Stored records
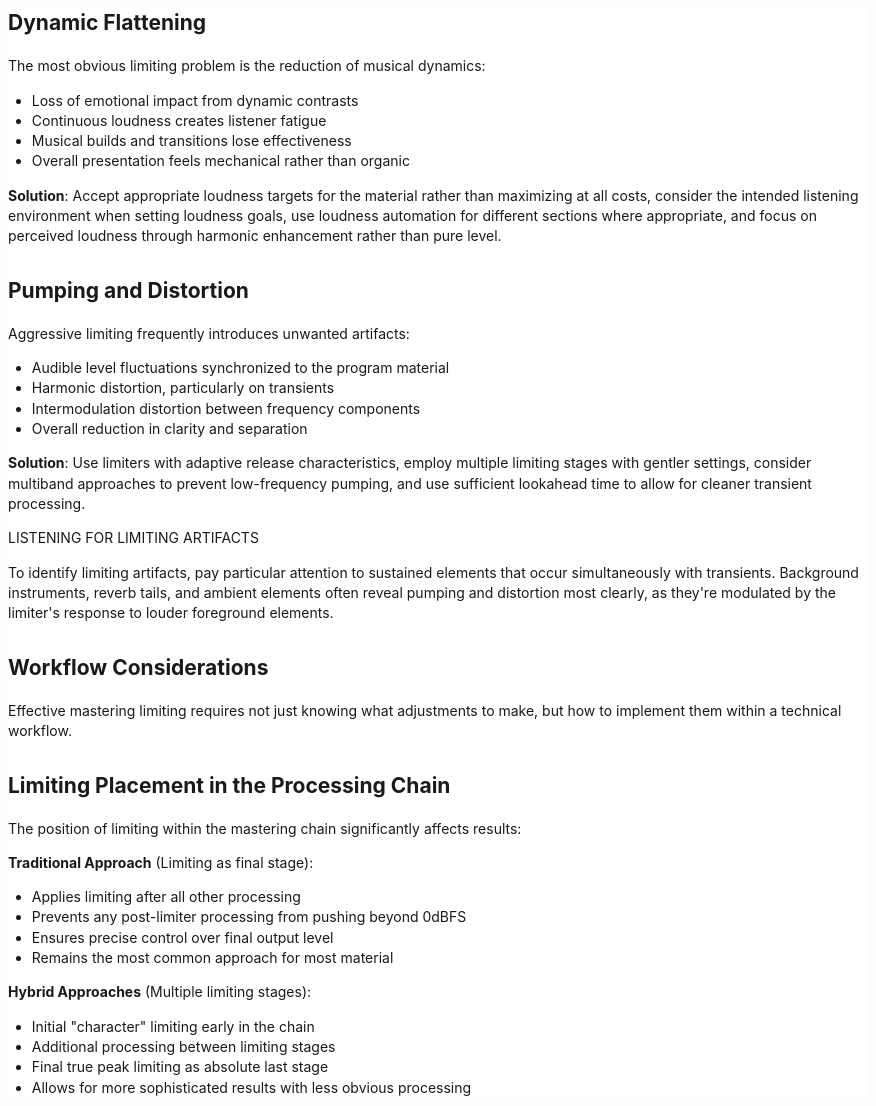 ## Dynamic Flattening

The most obvious limiting problem is the reduction of musical dynamics:
- Loss of emotional impact from dynamic contrasts
- Continuous loudness creates listener fatigue
- Musical builds and transitions lose effectiveness
- Overall presentation feels mechanical rather than organic

**Solution**: Accept appropriate loudness targets for the material rather than maximizing at all costs, consider the intended listening environment when setting loudness goals, use loudness automation for different sections where appropriate, and focus on perceived loudness through harmonic enhancement rather than pure level.

## Pumping and Distortion

Aggressive limiting frequently introduces unwanted artifacts:
- Audible level fluctuations synchronized to the program material
- Harmonic distortion, particularly on transients
- Intermodulation distortion between frequency components
- Overall reduction in clarity and separation

**Solution**: Use limiters with adaptive release characteristics, employ multiple limiting stages with gentler settings, consider multiband approaches to prevent low-frequency pumping, and use sufficient lookahead time to allow for cleaner transient processing.

<div class="custom-container tip">
  <p class="custom-container-title">LISTENING FOR LIMITING ARTIFACTS</p>
  <p>To identify limiting artifacts, pay particular attention to sustained elements that occur simultaneously with transients. Background instruments, reverb tails, and ambient elements often reveal pumping and distortion most clearly, as they're modulated by the limiter's response to louder foreground elements.</p>
</div>

## Workflow Considerations

Effective mastering limiting requires not just knowing what adjustments to make, but how to implement them within a technical workflow.

## Limiting Placement in the Processing Chain

The position of limiting within the mastering chain significantly affects results:

**Traditional Approach** (Limiting as final stage):
- Applies limiting after all other processing
- Prevents any post-limiter processing from pushing beyond 0dBFS
- Ensures precise control over final output level
- Remains the most common approach for most material

**Hybrid Approaches** (Multiple limiting stages):
- Initial "character" limiting early in the chain
- Additional processing between limiting stages
- Final true peak limiting as absolute last stage
- Allows for more sophisticated results with less obvious processing
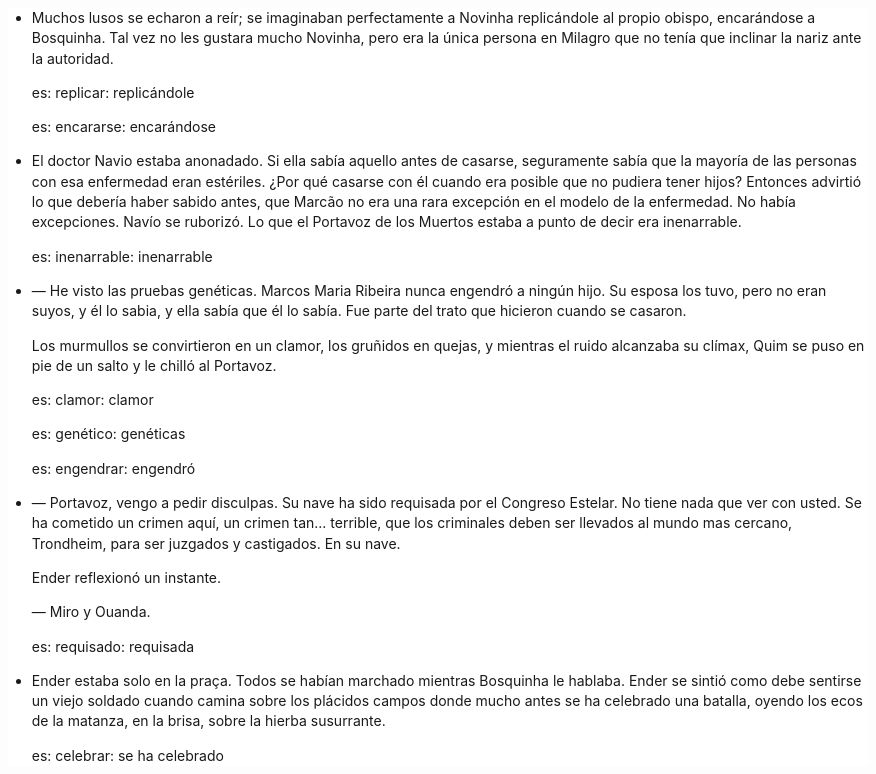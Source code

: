 - Muchos lusos se echaron a reír; se imaginaban perfectamente a Novinha replicándole al propio obispo, encarándose a Bosquinha. Tal vez no les gustara mucho Novinha, pero era la única persona en Milagro que no tenía que inclinar la nariz ante la autoridad.

    <div markdown="1" class="tagged-entries">

    es: replicar: replicándole

    es: encararse: encarándose

    </div>

- El doctor Navio estaba anonadado. Si ella sabía aquello antes de casarse, seguramente sabía que la mayoría de las personas con esa enfermedad eran estériles. ¿Por qué casarse con él cuando era posible que no pudiera tener hijos? Entonces advirtió lo que debería haber sabido antes, que Marcão no era una rara excepción en el modelo de la enfermedad. No había excepciones. Navío se ruborizó. Lo que el Portavoz de los Muertos estaba a punto de decir era inenarrable.

    <div markdown="1" class="tagged-entries">

    es: inenarrable: inenarrable

    </div>

- — He visto las pruebas genéticas. Marcos Maria Ribeira nunca engendró a ningún hijo. Su esposa los tuvo, pero no eran suyos, y él lo sabia, y ella sabía que él lo sabía. Fue parte del trato que hicieron cuando se casaron.

    Los murmullos se convirtieron en un clamor, los gruñidos en quejas, y mientras el ruido alcanzaba su clímax, Quim se puso en pie de un salto y le chilló al Portavoz.

    <div markdown="1" class="tagged-entries">

    es: clamor: clamor

    es: genético: genéticas

    es: engendrar: engendró

    </div>

- — Portavoz, vengo a pedir disculpas. Su nave ha sido requisada por el Congreso Estelar. No tiene nada que ver con usted. Se ha cometido un crimen aquí, un crimen tan... terrible, que los criminales deben ser llevados al mundo mas cercano, Trondheim, para ser juzgados y castigados. En su nave.

    Ender reflexionó un instante.

    — Miro y Ouanda.

    <div markdown="1" class="tagged-entries">

    es: requisado: requisada

    </div>

- Ender estaba solo en la praça. Todos se habían marchado mientras Bosquinha le hablaba. Ender se sintió como debe sentirse un viejo soldado cuando camina sobre los plácidos campos donde mucho antes se ha celebrado una batalla, oyendo los ecos de la matanza, en la brisa, sobre la hierba susurrante.

    <div markdown="1" class="tagged-entries">

    es: celebrar: se ha celebrado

Problem requirements - Filter the entries above down to the lines that contain "between".

Solution for this problem -
- Intermodulation distortion between frequency components
- Additional processing between limiting stages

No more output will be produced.